- Roger Belbéoch, third from left, with his colleagues at the Nogent police commissariat, 8 May 1945
- Born: 26 July 1921 Saint-Maurice, Val-de-Marne, France
- Died: 5 November 2010 (aged 89) Joinville-le-Pont, France
- Occupation: Policeman
- Known for: Righteous Among the Nations

= Roger Belbéoch =

Roger Belbéoch (26 July 1921 – 5 November 2010) was a French communist militant, member of the French Resistance during World War II (1939–45), a policeman and deputy mayor of Joinville-le-Pont. He was known for the assistance that he gave to Jews during the war, providing false papers so they could escape the Nazis and their collaborators. For this he was named Righteous Among the Nations by Yad Vashem.

==Early years==

Roger Belbéoch was born on 26 July 1921 in Saint-Maurice, now in the Val-de-Marne. His family was from Brittany.
His father was a Communist and taught him to resist all forms of oppression.
After graduating from school he obtain a job with the PTT in 1938.
He met and befriended the Communist propagandist Robert Deloche at the end of the 1930s.

==World War II (1939–45)==

After the fall of France in June 1940 Belbéoch fell back on Clermont-Ferrand, then Lyon, with his comrades. They wanted to join General Charles de Gaulle, and wandered in Sète, Toulouse and Bordeaux in an effort to cross the border into Spain, but eventually returned to Paris.
In 1941 he joined the Front-National pour la Liberté et l'Indépendance nationale.
Albert Ouzoulias and Robert Deloche advised Belbéoch to infiltrate the Parisian police.

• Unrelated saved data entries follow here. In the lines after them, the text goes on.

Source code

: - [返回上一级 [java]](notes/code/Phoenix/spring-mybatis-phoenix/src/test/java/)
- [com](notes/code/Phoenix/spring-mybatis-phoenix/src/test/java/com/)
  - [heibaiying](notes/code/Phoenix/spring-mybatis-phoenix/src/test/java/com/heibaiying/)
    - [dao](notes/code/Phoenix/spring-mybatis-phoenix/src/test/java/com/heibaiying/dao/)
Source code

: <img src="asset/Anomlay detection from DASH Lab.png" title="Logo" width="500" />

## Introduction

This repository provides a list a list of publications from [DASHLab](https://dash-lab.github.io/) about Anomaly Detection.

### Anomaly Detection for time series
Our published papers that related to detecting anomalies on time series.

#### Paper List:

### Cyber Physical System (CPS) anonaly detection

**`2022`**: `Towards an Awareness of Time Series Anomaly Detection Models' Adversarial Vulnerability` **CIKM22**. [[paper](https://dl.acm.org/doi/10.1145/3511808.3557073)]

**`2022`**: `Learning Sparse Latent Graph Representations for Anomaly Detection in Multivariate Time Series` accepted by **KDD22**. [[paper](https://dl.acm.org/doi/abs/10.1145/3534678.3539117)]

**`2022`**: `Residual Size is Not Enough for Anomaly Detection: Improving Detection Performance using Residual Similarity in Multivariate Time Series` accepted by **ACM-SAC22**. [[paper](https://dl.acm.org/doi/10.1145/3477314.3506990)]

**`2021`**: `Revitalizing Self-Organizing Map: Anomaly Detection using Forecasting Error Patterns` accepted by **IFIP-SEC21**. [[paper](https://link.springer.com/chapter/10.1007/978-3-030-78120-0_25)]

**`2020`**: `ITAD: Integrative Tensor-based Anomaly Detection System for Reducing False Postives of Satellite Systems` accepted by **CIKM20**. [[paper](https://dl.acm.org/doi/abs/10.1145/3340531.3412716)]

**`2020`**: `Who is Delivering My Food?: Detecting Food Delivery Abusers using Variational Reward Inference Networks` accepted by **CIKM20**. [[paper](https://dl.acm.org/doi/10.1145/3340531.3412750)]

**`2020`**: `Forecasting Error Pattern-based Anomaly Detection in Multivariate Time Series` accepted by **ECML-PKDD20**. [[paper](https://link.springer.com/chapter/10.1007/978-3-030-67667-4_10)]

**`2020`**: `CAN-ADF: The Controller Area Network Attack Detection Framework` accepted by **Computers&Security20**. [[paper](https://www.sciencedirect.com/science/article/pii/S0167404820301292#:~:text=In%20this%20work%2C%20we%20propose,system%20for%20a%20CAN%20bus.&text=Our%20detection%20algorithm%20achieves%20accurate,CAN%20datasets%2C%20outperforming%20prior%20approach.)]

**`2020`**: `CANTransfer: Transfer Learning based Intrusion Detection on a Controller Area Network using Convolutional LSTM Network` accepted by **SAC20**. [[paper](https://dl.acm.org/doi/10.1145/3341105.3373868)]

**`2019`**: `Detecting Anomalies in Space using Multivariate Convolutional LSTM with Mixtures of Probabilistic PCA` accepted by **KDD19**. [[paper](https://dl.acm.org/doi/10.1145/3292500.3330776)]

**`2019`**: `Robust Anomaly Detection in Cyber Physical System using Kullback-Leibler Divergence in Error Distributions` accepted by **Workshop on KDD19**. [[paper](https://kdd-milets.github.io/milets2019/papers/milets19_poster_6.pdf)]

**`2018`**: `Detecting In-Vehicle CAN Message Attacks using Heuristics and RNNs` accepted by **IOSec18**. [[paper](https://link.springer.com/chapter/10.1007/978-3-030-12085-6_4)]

Belbéoch joined the commissariat of the 12th arrondissement of Paris, in which position he could help members of the Resistance to gain false papers, and could help persecuted Jews.
He was assigned to the Bel Air quarter.
He made contact with the caretakers and office boys who worked for the Organisation Todt, and through them gained access to records of Jews who were subject to house arrest.
His friends told him not to concern himself with the Jews, but he felt it was his duty.
He also distributed Resistance leaflets and collected information.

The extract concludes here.